Description of the task:
Below this line are records; transcribe exactly the lines between the one holding "possa bater àquela" and the one holding "soon to follow.", inclusive, and omit the pictures.

____ Records provided

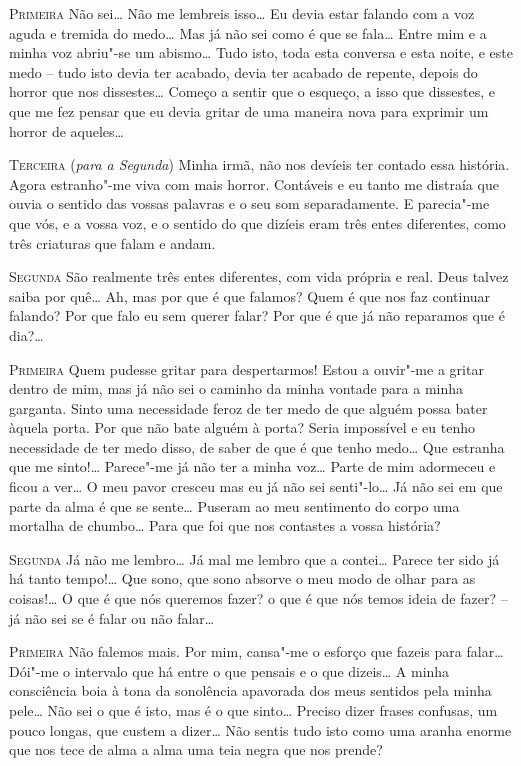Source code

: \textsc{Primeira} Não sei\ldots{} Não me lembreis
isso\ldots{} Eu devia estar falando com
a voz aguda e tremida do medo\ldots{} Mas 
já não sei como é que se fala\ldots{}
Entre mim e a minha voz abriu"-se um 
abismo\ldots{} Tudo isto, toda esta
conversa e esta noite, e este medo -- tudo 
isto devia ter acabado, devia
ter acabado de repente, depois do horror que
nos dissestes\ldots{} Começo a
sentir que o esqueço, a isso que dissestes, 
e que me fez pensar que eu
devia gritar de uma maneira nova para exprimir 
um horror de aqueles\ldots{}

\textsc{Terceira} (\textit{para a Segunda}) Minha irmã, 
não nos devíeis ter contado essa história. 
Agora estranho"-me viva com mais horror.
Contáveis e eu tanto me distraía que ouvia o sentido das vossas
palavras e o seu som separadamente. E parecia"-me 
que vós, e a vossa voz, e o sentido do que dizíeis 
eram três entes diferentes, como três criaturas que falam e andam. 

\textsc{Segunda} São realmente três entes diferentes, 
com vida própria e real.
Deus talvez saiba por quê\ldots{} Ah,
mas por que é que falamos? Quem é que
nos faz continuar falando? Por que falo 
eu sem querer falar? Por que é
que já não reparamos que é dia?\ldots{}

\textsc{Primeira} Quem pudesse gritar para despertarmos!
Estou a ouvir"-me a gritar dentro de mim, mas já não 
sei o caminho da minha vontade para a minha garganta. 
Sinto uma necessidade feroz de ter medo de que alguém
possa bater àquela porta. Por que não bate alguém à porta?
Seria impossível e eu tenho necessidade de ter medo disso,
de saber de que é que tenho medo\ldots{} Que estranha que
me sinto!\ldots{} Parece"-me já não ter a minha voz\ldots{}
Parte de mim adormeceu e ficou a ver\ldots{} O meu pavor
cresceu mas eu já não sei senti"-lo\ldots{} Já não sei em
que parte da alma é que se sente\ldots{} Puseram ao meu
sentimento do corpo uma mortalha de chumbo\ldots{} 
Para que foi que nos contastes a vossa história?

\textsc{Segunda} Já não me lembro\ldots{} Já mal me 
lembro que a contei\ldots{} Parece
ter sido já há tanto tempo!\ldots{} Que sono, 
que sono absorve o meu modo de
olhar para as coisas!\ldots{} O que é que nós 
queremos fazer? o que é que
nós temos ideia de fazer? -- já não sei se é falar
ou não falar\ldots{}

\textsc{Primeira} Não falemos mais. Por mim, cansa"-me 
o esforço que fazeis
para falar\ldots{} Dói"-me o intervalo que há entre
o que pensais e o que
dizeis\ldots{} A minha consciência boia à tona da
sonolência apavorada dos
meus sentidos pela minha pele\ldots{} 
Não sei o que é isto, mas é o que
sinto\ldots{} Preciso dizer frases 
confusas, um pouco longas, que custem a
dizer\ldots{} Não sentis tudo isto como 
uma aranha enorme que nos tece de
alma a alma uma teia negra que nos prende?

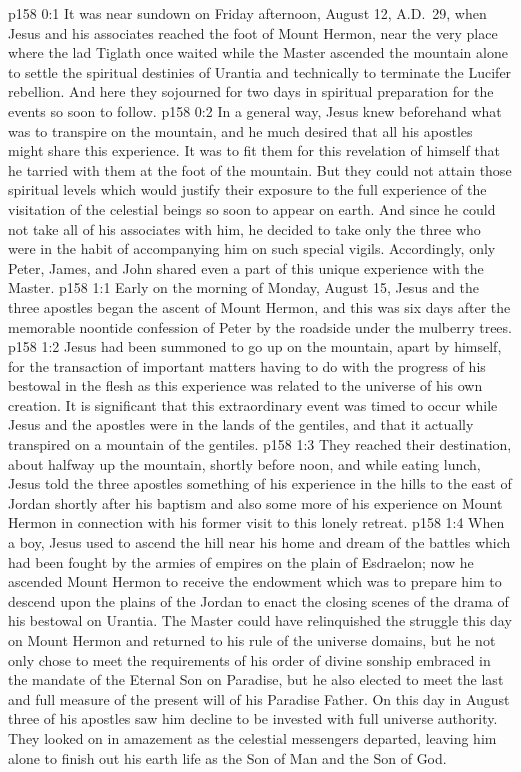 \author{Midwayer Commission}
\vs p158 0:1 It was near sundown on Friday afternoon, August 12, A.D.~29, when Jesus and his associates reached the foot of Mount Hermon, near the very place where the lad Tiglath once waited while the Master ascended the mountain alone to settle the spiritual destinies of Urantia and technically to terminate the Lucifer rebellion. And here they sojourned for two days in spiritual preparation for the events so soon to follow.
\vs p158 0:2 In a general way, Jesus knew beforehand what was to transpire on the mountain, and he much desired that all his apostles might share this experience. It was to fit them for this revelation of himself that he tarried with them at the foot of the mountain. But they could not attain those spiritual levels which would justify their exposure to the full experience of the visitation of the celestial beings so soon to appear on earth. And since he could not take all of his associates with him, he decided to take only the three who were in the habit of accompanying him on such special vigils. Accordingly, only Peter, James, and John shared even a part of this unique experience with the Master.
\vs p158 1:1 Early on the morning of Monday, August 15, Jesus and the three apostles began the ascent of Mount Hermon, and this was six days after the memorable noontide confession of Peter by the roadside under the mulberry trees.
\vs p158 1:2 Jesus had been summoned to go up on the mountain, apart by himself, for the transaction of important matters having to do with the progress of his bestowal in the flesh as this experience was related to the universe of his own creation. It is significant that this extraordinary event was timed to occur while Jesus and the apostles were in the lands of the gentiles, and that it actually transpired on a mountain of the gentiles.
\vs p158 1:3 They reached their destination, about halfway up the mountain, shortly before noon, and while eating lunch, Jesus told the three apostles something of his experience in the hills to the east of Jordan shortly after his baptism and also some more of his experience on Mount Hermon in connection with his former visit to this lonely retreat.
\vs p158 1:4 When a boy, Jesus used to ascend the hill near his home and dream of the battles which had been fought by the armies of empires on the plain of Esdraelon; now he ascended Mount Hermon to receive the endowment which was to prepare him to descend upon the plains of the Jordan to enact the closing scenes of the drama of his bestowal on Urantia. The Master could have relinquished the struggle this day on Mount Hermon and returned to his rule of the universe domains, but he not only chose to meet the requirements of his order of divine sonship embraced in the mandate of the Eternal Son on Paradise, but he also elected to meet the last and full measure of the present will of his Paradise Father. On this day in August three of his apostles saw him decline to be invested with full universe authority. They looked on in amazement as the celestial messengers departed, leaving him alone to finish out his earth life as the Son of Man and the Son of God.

________

Written solution:
possa bater àquela porta. Por que não bate alguém à porta?
Seria impossível e eu tenho necessidade de ter medo disso,
de saber de que é que tenho medo\ldots{} Que estranha que
me sinto!\ldots{} Parece"-me já não ter a minha voz\ldots{}
Parte de mim adormeceu e ficou a ver\ldots{} O meu pavor
cresceu mas eu já não sei senti"-lo\ldots{} Já não sei em
que parte da alma é que se sente\ldots{} Puseram ao meu
sentimento do corpo uma mortalha de chumbo\ldots{} 
Para que foi que nos contastes a vossa história?

\textsc{Segunda} Já não me lembro\ldots{} Já mal me 
lembro que a contei\ldots{} Parece
ter sido já há tanto tempo!\ldots{} Que sono, 
que sono absorve o meu modo de
olhar para as coisas!\ldots{} O que é que nós 
queremos fazer? o que é que
nós temos ideia de fazer? -- já não sei se é falar
ou não falar\ldots{}

\textsc{Primeira} Não falemos mais. Por mim, cansa"-me 
o esforço que fazeis
para falar\ldots{} Dói"-me o intervalo que há entre
o que pensais e o que
dizeis\ldots{} A minha consciência boia à tona da
sonolência apavorada dos
meus sentidos pela minha pele\ldots{} 
Não sei o que é isto, mas é o que
sinto\ldots{} Preciso dizer frases 
confusas, um pouco longas, que custem a
dizer\ldots{} Não sentis tudo isto como 
uma aranha enorme que nos tece de
alma a alma uma teia negra que nos prende?

 \author{Midwayer Commission}
\vs p158 0:1 It was near sundown on Friday afternoon, August 12, A.D.~29, when Jesus and his associates reached the foot of Mount Hermon, near the very place where the lad Tiglath once waited while the Master ascended the mountain alone to settle the spiritual destinies of Urantia and technically to terminate the Lucifer rebellion. And here they sojourned for two days in spiritual preparation for the events so soon to follow.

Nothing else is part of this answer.